Тюрьма, даже с добавлением цепей и солдата-фрументария, была тогда далеко не тем, чем она является в настоящее время, т. е. полным лишением свободы. Если только были некоторые денежные средства, можно было устроиться со сторожем и следить за своими делами. Во всяком случае можно было видаться с друзьями; заключенный не был отрезан от остального мира и мог проявлять какую угодно деятельность. Поэтому не может быть сомнения, что Павел и пленником продолжал в Цезарее свое апостольство. Никогда еще с ним не было столько учеников. Тимофей, Лука, Аристарх Фессалоникийский, Тихик, Трофим разносили приказы его по всем направлениям и служили для переписки, которую он вел со своими церквами. В частности, он дал Тихику и Трофиму особое поручение в Эфес; Трофим, по-видимому, в Милете заболел.
Вследствие такого пребывания в Палестине самые выдающиеся члены Македонских и Азийских церквей оказались в длящихся сношениях с иудейскими церквами. В частности Лука, никогда до сих пор не покидавший своей Македонии, был посвящен в иерусалимские предания. Он, вероятно, был глубоко поражен иерусалимским величием, и представил себе возможность примирения между принципами, с одной стороны, Павла, с другой - иерусалимских старейшин с Иаковом во главе. Он подумал, что самое лучшее было бы забыть взаимные обиды, разумно покрыть их забвением и больше о них не говорить. Уже тогда, вероятно, установились в голове его те основные мысли, которые должны были руководить им в его крупном произведении. Евангелия вырабатывались тесной связью всех партий, из которых состояла церковь. Иисус создал церковь, теперь церковь, в свою очередь, создавала его. Великий идеал, которому суждено было царить над человечеством в течение долгих веков, поистине исходил тогда из недр человечества и из известного скрытого соглашения всех тех, кому Иисус завещал дух свой. Феликс наконец пал, не вследствие возмущения, которое должны были вызвать его преступления, а вследствие затруднительности положения, с которым не мог справиться ни один прокуратор. Жизнь римского губернатора в Цезарее стала невыносимой; евреи и сирийцы или греки постоянно дрались между собой; самый совершенный человек не в силах был бы удержать равновесие среди таких жестоких чувств ненависти. Евреи, по обычаю своему, жаловались в Рим. Они пользовались там довольно сильным влиянием, особенно у Поппеи, и благодаря интригам, которые вел Ирод Агриппа II. Паллас сильно растерял свой фавор, особенно с 55 г. Ему не удалось помешать падению брата; удалось только спасти его от смерти. В преемники Феликсу назначен был человек твердый и справедливый, Порций Фест, который в августе 60 г. прибыл в Цезарею.

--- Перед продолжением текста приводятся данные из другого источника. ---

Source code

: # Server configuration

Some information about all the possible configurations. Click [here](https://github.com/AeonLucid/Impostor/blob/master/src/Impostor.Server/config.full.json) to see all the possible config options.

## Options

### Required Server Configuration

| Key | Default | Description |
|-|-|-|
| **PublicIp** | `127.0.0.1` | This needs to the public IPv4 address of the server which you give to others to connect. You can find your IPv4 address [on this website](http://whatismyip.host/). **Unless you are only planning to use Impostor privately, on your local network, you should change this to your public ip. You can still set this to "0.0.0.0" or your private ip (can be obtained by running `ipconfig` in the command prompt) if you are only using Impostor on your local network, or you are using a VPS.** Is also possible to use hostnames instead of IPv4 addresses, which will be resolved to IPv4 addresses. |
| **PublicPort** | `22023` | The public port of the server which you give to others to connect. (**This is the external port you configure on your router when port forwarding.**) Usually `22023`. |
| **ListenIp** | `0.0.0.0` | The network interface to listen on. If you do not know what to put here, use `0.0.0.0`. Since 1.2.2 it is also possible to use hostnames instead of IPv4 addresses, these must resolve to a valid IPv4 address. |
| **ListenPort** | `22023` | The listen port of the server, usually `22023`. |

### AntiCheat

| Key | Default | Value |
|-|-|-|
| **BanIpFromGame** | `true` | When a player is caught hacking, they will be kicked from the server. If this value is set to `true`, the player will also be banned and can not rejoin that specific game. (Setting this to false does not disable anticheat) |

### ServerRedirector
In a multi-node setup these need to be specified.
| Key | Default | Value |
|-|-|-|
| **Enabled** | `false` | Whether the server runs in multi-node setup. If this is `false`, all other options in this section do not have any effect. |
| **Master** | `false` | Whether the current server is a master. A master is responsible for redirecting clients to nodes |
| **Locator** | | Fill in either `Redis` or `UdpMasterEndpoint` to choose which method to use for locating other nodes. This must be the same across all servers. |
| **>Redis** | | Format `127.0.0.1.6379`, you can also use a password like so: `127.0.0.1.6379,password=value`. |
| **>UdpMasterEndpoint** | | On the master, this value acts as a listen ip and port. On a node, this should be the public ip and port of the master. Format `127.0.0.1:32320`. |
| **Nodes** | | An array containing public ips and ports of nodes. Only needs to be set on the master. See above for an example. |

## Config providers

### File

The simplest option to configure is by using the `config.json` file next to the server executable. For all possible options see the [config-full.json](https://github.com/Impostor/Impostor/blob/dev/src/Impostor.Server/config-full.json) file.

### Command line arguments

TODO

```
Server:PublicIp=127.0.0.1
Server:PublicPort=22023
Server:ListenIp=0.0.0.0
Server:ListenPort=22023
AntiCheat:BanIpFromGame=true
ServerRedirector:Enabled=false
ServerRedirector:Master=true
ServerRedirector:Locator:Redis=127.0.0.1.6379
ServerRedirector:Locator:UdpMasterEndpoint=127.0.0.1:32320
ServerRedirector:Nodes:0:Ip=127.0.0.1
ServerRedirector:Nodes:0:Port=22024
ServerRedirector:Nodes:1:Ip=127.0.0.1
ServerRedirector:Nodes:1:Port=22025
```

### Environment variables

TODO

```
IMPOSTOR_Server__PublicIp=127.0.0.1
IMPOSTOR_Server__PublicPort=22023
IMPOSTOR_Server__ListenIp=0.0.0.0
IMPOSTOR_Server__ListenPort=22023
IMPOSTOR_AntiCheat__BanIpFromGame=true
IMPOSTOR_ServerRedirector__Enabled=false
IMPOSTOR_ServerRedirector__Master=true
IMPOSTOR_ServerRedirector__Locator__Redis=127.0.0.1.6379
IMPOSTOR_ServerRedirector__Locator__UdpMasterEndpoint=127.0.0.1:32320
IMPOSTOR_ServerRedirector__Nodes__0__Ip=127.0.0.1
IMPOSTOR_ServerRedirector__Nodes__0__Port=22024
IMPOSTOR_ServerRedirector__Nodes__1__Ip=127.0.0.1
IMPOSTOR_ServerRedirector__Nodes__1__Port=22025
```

Через три дня по прибытии он отправился в Иерусалим. Первосвященник Измаил, сын Фаби, и вся саддукейская партия, т. е. высшее священство, окружили его, и одна из первых просьб, обращенных к нему, коснулась Павла. Просили вернуть его в Иерусалим; тогда устроили бы по дороге засаду, чтобы убить его. Фест отвечал, что он скоро вернется в Цезарею, что в виду этого лучше Павлу там остаться, но что римляне никогда не произносят приговора прежде, чем обвиняемый будет на очной ставке с обвинителями, и поэтому надо де, чтобы те, кто хочет обвинять Павла, пошли с ним. Действительно, он по истечении 8 или 10 дней вернулся в Цезарею, и наследующий день призвал к суду своему Павла и его противников. После неясных прений, во время которых Павел утверждал, что он ничем не провинился ни перед законом, ни перед храмом, ни перед императором, Фест предложил ему отвести его обратно в Иерусалим, где он, под его надзором и высшей юрисдикцией, мог бы защититься перед судом из евреев. Фесту, конечно, неизвестны были намерения заговорщиков; он думал путем такой отсылки избавиться от докучливого дела и сделать приятное евреям, так настоятельно требовавшим от него пересылки пленника.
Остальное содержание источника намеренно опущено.